===== Dataset excerpts
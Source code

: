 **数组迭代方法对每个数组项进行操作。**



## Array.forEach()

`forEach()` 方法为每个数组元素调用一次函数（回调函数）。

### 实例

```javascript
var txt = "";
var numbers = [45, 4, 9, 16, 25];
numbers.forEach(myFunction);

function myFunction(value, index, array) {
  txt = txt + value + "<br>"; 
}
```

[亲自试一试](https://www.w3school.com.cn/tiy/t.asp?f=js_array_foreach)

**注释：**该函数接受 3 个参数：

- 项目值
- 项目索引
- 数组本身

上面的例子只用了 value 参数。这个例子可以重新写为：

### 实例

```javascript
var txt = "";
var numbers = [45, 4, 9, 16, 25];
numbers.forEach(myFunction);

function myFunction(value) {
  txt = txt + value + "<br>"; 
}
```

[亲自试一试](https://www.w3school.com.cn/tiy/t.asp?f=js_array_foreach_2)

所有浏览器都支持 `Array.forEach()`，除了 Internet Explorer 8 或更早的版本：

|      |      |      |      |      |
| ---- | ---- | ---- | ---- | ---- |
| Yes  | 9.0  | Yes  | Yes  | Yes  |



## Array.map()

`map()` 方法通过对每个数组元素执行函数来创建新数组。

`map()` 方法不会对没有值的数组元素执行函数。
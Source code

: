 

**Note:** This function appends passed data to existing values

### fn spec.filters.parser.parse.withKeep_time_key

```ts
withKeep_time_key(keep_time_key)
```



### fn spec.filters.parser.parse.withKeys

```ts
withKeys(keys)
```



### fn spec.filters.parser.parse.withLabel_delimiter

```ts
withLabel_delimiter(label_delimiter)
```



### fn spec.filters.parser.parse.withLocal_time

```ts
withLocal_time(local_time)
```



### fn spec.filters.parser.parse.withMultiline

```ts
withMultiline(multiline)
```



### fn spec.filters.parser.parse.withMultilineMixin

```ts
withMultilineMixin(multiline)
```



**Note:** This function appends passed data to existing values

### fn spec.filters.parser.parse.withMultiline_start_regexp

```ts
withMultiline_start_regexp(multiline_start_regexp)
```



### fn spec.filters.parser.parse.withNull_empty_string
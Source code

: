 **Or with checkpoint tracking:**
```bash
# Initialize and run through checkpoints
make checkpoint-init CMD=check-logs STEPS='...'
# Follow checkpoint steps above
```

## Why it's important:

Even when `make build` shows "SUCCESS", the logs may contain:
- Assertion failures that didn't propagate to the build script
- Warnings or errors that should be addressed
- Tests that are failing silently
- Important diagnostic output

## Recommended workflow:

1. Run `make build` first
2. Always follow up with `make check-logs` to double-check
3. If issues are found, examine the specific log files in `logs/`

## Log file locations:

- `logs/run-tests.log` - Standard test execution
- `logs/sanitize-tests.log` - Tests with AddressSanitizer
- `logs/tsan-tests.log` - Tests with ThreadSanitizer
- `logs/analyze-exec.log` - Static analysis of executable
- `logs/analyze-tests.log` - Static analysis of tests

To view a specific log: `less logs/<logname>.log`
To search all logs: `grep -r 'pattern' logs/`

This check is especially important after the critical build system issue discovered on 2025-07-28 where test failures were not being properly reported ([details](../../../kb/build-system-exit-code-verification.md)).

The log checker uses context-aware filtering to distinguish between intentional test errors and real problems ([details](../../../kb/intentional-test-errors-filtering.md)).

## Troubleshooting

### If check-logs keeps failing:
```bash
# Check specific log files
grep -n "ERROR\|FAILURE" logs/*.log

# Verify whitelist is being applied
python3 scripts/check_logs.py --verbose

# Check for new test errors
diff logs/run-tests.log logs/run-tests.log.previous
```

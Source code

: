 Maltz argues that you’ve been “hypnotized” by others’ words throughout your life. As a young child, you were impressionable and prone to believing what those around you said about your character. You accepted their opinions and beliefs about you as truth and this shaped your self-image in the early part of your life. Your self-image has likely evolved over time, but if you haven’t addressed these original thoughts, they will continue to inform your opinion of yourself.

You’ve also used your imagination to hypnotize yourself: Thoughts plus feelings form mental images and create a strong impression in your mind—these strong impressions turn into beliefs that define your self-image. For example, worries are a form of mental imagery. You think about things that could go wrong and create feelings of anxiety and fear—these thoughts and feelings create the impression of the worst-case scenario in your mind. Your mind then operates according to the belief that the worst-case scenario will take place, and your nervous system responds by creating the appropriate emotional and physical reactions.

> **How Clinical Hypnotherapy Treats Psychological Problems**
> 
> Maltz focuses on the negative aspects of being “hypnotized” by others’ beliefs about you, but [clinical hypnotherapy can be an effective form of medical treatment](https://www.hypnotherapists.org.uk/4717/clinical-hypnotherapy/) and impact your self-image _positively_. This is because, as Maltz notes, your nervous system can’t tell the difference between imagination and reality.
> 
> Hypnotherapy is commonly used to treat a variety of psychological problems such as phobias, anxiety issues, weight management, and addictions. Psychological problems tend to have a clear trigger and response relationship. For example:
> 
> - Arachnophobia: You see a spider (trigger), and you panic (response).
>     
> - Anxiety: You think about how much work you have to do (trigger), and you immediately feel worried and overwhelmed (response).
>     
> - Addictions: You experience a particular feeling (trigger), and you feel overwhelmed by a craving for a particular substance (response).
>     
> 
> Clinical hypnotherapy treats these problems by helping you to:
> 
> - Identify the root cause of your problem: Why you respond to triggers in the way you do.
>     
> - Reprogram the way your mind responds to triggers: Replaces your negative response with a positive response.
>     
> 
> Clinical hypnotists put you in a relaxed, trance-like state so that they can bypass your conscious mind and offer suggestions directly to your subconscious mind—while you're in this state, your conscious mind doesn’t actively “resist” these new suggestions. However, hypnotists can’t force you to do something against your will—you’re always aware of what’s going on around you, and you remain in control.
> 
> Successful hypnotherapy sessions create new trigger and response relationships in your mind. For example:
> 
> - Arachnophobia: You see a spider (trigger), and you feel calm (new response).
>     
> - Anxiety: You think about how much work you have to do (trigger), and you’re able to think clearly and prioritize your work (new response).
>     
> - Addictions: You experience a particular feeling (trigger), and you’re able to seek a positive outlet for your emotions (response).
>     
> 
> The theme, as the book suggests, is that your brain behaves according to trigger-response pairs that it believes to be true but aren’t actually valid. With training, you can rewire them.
==========
• Goal of the exercise: Each line above from the one with "### fn spec.filters.parser.parse.withMultiline_start_regexp" up to and including the one with "## Why it's" must be set down exactly, and no line outside that span may appear.

• Answer:
### fn spec.filters.parser.parse.withMultiline_start_regexp

```ts
withMultiline_start_regexp(multiline_start_regexp)
```



### fn spec.filters.parser.parse.withNull_empty_string
Source code

: **Or with checkpoint tracking:**
```bash
# Initialize and run through checkpoints
make checkpoint-init CMD=check-logs STEPS='...'
# Follow checkpoint steps above
```

## Why it's important:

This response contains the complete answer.